Could you set down exactly the lines of the data below, starting at the one that holds "- URLSession" and ending at the one that holds "2. Open the project in Xcode.", both included, and only those?

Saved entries
◆ ◆ ◆

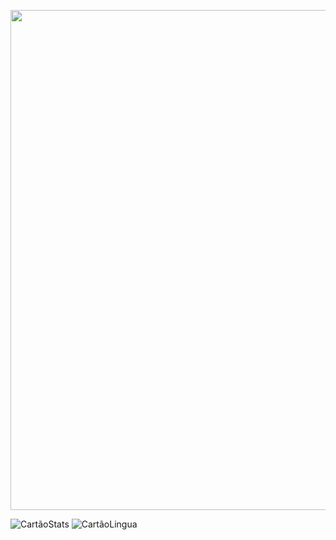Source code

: <p>
  <img src="https://i.imgur.com/FXvQh1C.png" style="width: 800px;">
</p>

![CartãoStats](https://github-readme-stats.vercel.app/api?username=gabrieltheophilo&show_icons=true&count_private=true&hide=issues&custom_title=Atividade%20Github&theme=dracula)
![CartãoLingua](https://github-readme-stats.vercel.app/api/top-langs/?username=gabrieltheophilo&hide=java,javascript,c%23&card_width=250&layout=compact&theme=dracula)
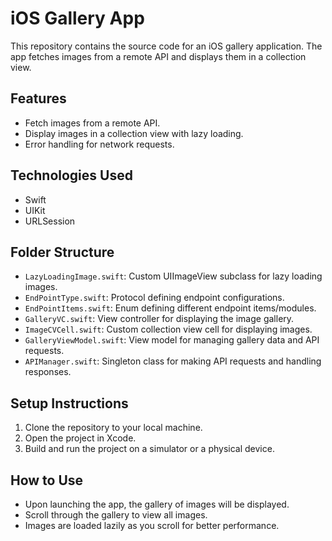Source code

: # iOS Gallery App

This repository contains the source code for an iOS gallery application. The app fetches images from a remote API and displays them in a collection view.

## Features

- Fetch images from a remote API.
- Display images in a collection view with lazy loading.
- Error handling for network requests.

## Technologies Used

- Swift
- UIKit
- URLSession

## Folder Structure

- `LazyLoadingImage.swift`: Custom UIImageView subclass for lazy loading images.
- `EndPointType.swift`: Protocol defining endpoint configurations.
- `EndPointItems.swift`: Enum defining different endpoint items/modules.
- `GalleryVC.swift`: View controller for displaying the image gallery.
- `ImageCVCell.swift`: Custom collection view cell for displaying images.
- `GalleryViewModel.swift`: View model for managing gallery data and API requests.
- `APIManager.swift`: Singleton class for making API requests and handling responses.

## Setup Instructions

1. Clone the repository to your local machine.
2. Open the project in Xcode.
3. Build and run the project on a simulator or a physical device.

## How to Use

- Upon launching the app, the gallery of images will be displayed.
- Scroll through the gallery to view all images.
- Images are loaded lazily as you scroll for better performance.

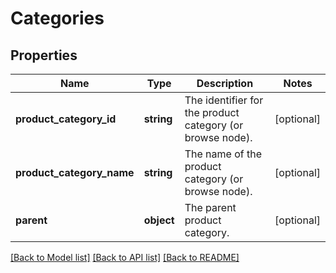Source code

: # Categories

## Properties

Name | Type | Description | Notes
------------ | ------------- | ------------- | -------------
**product_category_id** | **string** | The identifier for the product category (or browse node). | [optional]
**product_category_name** | **string** | The name of the product category (or browse node). | [optional]
**parent** | **object** | The parent product category. | [optional]

[[Back to Model list]](../../README.md#documentation-for-models) [[Back to API list]](../../README.md#documentation-for-api-endpoints) [[Back to README]](../../README.md)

◆ ◆ ◆

Solved exercise:
- URLSession

## Folder Structure

- `LazyLoadingImage.swift`: Custom UIImageView subclass for lazy loading images.
- `EndPointType.swift`: Protocol defining endpoint configurations.
- `EndPointItems.swift`: Enum defining different endpoint items/modules.
- `GalleryVC.swift`: View controller for displaying the image gallery.
- `ImageCVCell.swift`: Custom collection view cell for displaying images.
- `GalleryViewModel.swift`: View model for managing gallery data and API requests.
- `APIManager.swift`: Singleton class for making API requests and handling responses.

## Setup Instructions

1. Clone the repository to your local machine.
2. Open the project in Xcode.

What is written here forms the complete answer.